=== AIM OF THE EXERCISE ===
Below are some records; output exactly the lines from the line with "Joint Economic Committee." to the line with "- Consejo de Europa", both ends kept, and nothing more.

Records contained in a dataset:
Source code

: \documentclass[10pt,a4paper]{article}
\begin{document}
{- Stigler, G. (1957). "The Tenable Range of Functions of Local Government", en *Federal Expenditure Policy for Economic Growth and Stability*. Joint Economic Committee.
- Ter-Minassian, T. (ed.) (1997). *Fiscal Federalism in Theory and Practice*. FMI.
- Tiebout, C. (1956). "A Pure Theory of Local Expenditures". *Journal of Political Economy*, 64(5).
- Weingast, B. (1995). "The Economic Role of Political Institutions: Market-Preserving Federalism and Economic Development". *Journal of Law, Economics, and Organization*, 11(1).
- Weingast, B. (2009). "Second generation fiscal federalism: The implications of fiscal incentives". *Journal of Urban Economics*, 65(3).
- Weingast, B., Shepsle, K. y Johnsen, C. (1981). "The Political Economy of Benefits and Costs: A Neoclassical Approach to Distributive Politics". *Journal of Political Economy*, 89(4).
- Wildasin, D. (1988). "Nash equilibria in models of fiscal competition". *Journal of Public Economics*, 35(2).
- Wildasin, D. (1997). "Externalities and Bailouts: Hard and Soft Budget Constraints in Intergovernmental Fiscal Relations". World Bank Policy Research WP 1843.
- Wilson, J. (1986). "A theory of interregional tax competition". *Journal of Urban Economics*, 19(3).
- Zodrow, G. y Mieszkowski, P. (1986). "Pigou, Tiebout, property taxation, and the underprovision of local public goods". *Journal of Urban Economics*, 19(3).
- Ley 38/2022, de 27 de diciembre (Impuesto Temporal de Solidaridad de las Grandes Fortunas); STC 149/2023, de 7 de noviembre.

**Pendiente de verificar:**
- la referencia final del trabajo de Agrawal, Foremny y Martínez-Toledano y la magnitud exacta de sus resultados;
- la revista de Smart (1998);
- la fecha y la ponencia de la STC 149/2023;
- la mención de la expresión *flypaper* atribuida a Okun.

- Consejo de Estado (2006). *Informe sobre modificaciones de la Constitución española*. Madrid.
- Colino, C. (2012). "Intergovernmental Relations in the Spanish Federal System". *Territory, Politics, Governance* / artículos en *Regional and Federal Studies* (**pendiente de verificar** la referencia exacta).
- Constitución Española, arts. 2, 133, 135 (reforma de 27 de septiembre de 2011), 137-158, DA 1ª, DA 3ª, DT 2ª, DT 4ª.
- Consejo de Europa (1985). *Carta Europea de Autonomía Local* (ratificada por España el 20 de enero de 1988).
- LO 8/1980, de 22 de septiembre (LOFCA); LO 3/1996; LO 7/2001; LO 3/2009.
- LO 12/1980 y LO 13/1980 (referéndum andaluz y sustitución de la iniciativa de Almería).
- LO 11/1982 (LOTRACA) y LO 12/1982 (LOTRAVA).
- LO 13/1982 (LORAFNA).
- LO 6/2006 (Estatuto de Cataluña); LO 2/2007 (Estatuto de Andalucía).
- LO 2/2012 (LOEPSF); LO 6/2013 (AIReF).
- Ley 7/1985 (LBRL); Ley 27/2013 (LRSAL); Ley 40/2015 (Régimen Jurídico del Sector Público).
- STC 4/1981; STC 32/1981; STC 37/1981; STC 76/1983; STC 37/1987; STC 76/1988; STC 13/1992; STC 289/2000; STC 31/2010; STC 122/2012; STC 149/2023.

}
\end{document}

=== RESULT FOR THIS EXERCISE ===
{- Stigler, G. (1957). "The Tenable Range of Functions of Local Government", en *Federal Expenditure Policy for Economic Growth and Stability*. Joint Economic Committee.
- Ter-Minassian, T. (ed.) (1997). *Fiscal Federalism in Theory and Practice*. FMI.
- Tiebout, C. (1956). "A Pure Theory of Local Expenditures". *Journal of Political Economy*, 64(5).
- Weingast, B. (1995). "The Economic Role of Political Institutions: Market-Preserving Federalism and Economic Development". *Journal of Law, Economics, and Organization*, 11(1).
- Weingast, B. (2009). "Second generation fiscal federalism: The implications of fiscal incentives". *Journal of Urban Economics*, 65(3).
- Weingast, B., Shepsle, K. y Johnsen, C. (1981). "The Political Economy of Benefits and Costs: A Neoclassical Approach to Distributive Politics". *Journal of Political Economy*, 89(4).
- Wildasin, D. (1988). "Nash equilibria in models of fiscal competition". *Journal of Public Economics*, 35(2).
- Wildasin, D. (1997). "Externalities and Bailouts: Hard and Soft Budget Constraints in Intergovernmental Fiscal Relations". World Bank Policy Research WP 1843.
- Wilson, J. (1986). "A theory of interregional tax competition". *Journal of Urban Economics*, 19(3).
- Zodrow, G. y Mieszkowski, P. (1986). "Pigou, Tiebout, property taxation, and the underprovision of local public goods". *Journal of Urban Economics*, 19(3).
- Ley 38/2022, de 27 de diciembre (Impuesto Temporal de Solidaridad de las Grandes Fortunas); STC 149/2023, de 7 de noviembre.

**Pendiente de verificar:**
- la referencia final del trabajo de Agrawal, Foremny y Martínez-Toledano y la magnitud exacta de sus resultados;
- la revista de Smart (1998);
- la fecha y la ponencia de la STC 149/2023;
- la mención de la expresión *flypaper* atribuida a Okun.

- Consejo de Estado (2006). *Informe sobre modificaciones de la Constitución española*. Madrid.
- Colino, C. (2012). "Intergovernmental Relations in the Spanish Federal System". *Territory, Politics, Governance* / artículos en *Regional and Federal Studies* (**pendiente de verificar** la referencia exacta).
- Constitución Española, arts. 2, 133, 135 (reforma de 27 de septiembre de 2011), 137-158, DA 1ª, DA 3ª, DT 2ª, DT 4ª.
- Consejo de Europa (1985). *Carta Europea de Autonomía Local* (ratificada por España el 20 de enero de 1988).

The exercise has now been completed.